WHAT THE OTHER PAPERS SAY THIS MORNING
FINANCIAL TIMES
AGARWAL’S PROJECT QUASHED
Anil Agarwal, the Indian billionaire who controls Vedanta, the UK-listed mining group, has suffered a setback to his philanthropic ambitions, hard on the heels of legal problems this year involving some of the group’s Indian operations. Mr Agarwal’s plans to build a $3.3bn (£2.1bn) university in a coastal area of impoverished Orissa, starting with a $1bn endowment from his personal fortune, have fallen foul of the law – and a powerful Hindu deity, Lord Jagannath.

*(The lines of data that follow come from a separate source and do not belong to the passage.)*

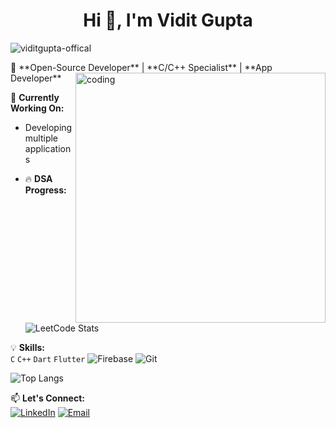 ### <h1 align="center">Hi 👋, I'm Vidit Gupta</h1>
<p align="left"> <img src="https://komarev.com/ghpvc/?username=viditgupta-official&label=Profile%20views&color=0e75b6&style=flat" alt="viditgupta-offical" /> </p>
🚀 **Open-Source Developer** | **C/C++ Specialist** | **App Developer**  
<img align = "right" alt = "coding" width ="400" src = "https://analyticsindiamag.com/wp-content/uploads/2019/05/1_v3ikxyKvhmgFmwncD7AfsA.jpeg">

🔧 **Currently Working On:**  
- Developing multiple applications
 
- 🔥 **DSA Progress:**
  
  ![LeetCode Stats](https://leetcard.jacoblin.cool/viditguptaofficial?theme=dark&font=baloo)  

💡 **Skills:**  
`C` `C++` `Dart` `Flutter` ![Firebase](https://img.shields.io/badge/Firebase-FFCA28?style=flat&logo=firebase&logoColor=black) ![Git](https://img.shields.io/badge/Git-F05032?style=flat&logo=git&logoColor=white)

![Top Langs](https://github-readme-stats.vercel.app/api/top-langs/?username=Viditgupta-official&layout=compact&theme=vision-friendly-dark)

📫 **Let's Connect:**  
[![LinkedIn](https://img.shields.io/badge/LinkedIn-0077B5?style=flat&logo=linkedin&logoColor=white)](https://www.linkedin.com/in/vidit-gupta-949894315/)  [![Email](https://img.shields.io/badge/Gmail-D14836?style=flat&logo=gmail&logoColor=white)](mailto:viditgupta.official@gmail.com)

GOOGLE AND HACHETTE IN DEAL
Google and Hachette Livre have struck a groundbreaking deal allowing the world’s second largest retail book publisher to control the scanning and electronic sale of its out-of-print French language titles. The agreement, covering about 50,000 works.
MINTS CASH IN ON SILVER COINS
Silver coins are selling at a record pace as investors – especially in the US – seek to limit their exposure to the dollar. The world’s top mints have seen their silver coin sales jump to record or near-record levels, and they and coin dealers are working overtime to meet the surge in demand from investors.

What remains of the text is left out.